▶ _WORK ORDER_: Down to the last line, retype each line of the entries exactly, starting with the one that contains "could be built".

▶ _LISTED RECORDS_:
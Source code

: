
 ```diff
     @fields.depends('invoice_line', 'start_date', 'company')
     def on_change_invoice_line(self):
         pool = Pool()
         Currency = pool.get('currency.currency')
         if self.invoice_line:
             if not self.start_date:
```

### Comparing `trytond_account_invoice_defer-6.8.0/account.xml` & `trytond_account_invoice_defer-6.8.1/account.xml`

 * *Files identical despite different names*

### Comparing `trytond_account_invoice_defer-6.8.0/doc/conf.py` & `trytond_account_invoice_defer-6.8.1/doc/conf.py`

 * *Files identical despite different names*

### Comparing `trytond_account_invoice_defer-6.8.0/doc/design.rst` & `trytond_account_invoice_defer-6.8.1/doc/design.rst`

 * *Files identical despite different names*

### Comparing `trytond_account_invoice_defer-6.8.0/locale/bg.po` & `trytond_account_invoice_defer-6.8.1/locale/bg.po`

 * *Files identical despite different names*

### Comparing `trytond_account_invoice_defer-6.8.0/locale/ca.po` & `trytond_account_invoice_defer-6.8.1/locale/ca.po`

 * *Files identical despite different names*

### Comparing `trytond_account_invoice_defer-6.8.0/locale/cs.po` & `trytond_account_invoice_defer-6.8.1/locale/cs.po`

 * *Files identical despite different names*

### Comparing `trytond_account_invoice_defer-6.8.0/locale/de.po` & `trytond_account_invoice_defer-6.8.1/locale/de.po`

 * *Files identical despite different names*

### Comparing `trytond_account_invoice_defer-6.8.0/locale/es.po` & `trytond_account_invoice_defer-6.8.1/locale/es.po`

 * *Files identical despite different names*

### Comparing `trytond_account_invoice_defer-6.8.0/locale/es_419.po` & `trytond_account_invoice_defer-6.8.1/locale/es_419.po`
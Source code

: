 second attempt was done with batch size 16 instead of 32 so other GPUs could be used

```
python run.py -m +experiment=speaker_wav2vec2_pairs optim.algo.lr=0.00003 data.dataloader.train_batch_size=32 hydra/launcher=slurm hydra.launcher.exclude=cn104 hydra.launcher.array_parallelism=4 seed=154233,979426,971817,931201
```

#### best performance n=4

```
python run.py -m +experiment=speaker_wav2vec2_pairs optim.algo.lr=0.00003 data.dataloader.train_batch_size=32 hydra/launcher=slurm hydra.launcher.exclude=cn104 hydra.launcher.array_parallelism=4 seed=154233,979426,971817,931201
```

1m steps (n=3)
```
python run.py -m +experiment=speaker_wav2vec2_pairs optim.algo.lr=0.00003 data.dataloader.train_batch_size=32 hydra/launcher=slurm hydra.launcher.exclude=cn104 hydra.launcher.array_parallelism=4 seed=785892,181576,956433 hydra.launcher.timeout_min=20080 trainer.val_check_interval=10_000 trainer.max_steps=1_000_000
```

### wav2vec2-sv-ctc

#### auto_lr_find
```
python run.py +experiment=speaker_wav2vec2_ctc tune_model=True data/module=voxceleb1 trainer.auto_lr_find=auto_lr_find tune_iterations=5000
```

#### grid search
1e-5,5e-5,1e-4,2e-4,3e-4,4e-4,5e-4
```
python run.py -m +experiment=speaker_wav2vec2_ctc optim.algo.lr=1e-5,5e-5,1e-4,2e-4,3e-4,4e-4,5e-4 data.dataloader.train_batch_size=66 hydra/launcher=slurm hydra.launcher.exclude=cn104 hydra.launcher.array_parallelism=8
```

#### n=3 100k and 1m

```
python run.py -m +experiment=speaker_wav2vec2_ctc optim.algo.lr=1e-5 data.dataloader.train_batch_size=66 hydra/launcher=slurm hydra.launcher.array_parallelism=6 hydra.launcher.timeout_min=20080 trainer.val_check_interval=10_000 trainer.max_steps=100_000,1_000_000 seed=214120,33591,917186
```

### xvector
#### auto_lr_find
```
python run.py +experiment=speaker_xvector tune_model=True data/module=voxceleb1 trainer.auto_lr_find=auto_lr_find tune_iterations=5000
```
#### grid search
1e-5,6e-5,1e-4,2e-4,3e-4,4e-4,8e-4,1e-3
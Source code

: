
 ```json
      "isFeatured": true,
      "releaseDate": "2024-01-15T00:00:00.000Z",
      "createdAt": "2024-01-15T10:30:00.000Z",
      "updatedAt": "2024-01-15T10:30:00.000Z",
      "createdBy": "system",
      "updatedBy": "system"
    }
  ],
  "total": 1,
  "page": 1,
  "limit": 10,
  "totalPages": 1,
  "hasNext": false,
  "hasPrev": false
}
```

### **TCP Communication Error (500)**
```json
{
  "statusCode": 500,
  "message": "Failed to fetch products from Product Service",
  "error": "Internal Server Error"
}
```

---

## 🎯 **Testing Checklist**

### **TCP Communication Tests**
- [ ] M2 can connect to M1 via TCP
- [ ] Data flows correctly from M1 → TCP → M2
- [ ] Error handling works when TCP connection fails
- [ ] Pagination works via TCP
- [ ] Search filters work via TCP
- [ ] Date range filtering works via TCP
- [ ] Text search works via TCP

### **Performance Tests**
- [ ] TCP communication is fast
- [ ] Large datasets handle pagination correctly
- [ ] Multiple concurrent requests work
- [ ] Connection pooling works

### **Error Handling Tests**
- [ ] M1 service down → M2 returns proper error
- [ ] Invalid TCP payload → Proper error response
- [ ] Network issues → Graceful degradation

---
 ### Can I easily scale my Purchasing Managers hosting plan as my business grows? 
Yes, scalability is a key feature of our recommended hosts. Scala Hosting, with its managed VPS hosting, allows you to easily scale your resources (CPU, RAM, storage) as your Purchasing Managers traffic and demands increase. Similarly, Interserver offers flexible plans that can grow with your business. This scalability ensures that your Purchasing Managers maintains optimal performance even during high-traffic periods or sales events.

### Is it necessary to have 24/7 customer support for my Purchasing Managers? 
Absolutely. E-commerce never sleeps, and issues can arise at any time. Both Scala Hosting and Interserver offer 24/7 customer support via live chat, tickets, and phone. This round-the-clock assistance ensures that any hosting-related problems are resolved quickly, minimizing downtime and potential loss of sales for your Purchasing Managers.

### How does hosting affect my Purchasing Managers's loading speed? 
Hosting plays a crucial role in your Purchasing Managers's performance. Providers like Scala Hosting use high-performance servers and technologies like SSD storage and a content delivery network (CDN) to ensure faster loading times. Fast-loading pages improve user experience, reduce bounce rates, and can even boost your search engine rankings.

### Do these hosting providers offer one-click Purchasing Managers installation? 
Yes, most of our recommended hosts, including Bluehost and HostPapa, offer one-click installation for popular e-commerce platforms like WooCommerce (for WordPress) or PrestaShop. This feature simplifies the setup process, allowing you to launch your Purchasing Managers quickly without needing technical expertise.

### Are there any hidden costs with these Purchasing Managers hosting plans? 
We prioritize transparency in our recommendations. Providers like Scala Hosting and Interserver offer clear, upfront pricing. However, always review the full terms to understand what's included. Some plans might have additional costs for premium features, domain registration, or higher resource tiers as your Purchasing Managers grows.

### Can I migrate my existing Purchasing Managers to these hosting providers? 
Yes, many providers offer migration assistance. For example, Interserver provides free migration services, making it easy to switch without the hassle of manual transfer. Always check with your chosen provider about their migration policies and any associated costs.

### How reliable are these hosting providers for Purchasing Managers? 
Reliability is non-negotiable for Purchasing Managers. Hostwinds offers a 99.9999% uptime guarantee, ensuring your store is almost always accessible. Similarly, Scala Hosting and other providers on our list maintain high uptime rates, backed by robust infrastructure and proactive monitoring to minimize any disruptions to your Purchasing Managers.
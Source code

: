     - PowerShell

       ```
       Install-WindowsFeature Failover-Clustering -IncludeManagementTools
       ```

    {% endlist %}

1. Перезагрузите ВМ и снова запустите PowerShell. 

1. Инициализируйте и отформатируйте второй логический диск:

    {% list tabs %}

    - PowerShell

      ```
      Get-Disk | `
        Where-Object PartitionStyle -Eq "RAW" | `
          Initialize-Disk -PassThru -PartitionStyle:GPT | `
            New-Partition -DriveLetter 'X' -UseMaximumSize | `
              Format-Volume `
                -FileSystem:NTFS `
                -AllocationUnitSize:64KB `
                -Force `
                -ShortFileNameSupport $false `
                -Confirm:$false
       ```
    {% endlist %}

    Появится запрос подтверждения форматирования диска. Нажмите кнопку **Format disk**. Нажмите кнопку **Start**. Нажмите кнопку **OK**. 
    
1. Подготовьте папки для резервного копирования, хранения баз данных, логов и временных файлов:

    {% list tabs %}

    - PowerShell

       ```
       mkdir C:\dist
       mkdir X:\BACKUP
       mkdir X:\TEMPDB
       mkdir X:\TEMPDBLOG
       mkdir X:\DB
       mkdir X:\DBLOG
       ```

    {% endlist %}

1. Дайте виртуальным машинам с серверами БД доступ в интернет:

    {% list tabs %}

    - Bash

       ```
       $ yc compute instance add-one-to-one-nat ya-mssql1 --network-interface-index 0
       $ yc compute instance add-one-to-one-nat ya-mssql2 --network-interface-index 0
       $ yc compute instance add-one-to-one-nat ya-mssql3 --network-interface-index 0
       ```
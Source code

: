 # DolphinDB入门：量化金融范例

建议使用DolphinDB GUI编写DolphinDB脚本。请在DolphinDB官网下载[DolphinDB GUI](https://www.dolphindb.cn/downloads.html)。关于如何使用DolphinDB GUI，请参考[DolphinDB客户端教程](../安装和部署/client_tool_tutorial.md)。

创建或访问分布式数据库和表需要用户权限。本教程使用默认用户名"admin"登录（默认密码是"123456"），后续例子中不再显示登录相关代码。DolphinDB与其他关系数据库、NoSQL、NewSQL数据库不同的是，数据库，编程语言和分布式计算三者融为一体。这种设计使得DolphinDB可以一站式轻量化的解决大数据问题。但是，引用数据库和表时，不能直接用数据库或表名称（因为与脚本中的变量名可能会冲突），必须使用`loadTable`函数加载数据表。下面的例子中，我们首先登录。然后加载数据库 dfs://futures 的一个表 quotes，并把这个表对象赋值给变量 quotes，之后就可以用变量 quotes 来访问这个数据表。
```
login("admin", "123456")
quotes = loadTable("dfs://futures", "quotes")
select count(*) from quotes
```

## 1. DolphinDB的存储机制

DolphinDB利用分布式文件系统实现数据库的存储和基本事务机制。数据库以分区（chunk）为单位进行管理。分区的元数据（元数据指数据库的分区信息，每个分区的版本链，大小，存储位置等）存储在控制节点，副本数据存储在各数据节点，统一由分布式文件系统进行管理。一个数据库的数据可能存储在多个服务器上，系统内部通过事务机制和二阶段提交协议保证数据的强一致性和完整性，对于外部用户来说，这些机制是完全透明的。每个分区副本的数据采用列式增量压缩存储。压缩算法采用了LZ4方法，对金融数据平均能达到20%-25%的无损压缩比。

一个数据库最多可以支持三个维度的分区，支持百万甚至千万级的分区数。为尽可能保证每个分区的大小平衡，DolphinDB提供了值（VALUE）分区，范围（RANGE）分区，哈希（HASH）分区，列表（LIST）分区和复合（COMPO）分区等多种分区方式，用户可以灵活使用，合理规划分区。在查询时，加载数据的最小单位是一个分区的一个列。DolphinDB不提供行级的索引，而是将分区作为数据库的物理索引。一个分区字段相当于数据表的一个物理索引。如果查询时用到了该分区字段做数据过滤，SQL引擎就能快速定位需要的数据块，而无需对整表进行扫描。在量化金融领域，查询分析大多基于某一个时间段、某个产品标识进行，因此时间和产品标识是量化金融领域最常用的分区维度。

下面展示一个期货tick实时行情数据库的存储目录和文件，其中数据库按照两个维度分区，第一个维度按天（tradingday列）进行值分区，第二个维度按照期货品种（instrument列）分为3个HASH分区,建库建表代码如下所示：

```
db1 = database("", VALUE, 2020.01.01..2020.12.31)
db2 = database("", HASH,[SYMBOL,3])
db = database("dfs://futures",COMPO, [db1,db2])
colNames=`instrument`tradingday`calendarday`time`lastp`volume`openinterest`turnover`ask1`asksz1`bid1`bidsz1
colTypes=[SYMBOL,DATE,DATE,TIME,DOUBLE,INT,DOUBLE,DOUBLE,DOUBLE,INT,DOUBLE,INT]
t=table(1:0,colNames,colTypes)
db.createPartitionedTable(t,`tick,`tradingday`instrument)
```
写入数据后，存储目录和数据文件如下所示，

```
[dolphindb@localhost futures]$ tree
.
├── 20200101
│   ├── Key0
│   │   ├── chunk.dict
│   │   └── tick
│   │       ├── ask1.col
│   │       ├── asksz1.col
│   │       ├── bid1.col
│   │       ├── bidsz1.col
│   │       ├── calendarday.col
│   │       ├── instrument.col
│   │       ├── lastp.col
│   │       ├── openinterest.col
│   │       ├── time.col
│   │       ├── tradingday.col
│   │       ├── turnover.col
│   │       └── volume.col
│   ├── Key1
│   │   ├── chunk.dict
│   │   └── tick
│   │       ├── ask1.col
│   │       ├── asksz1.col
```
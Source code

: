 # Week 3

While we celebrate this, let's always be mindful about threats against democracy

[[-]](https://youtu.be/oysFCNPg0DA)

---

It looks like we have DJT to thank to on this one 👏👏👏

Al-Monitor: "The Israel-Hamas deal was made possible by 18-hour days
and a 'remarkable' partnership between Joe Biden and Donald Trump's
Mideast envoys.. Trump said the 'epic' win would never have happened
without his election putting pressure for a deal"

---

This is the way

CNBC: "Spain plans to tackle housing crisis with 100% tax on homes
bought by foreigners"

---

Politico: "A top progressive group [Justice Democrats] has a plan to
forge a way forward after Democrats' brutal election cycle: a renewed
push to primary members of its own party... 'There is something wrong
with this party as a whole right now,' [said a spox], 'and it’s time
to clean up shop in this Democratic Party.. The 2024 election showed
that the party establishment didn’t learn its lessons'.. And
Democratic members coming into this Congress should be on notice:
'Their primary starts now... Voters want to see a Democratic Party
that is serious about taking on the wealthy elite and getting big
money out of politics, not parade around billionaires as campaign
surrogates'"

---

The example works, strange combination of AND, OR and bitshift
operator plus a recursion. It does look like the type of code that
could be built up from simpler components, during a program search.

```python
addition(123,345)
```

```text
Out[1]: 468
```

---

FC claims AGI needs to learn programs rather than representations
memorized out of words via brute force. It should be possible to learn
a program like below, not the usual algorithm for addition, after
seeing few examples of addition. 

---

▶ _ANSWER SECTION_:
could be built up from simpler components, during a program search.

```python
addition(123,345)
```

```text
Out[1]: 468
```

---

FC claims AGI needs to learn programs rather than representations
memorized out of words via brute force. It should be possible to learn
a program like below, not the usual algorithm for addition, after
seeing few examples of addition. 

---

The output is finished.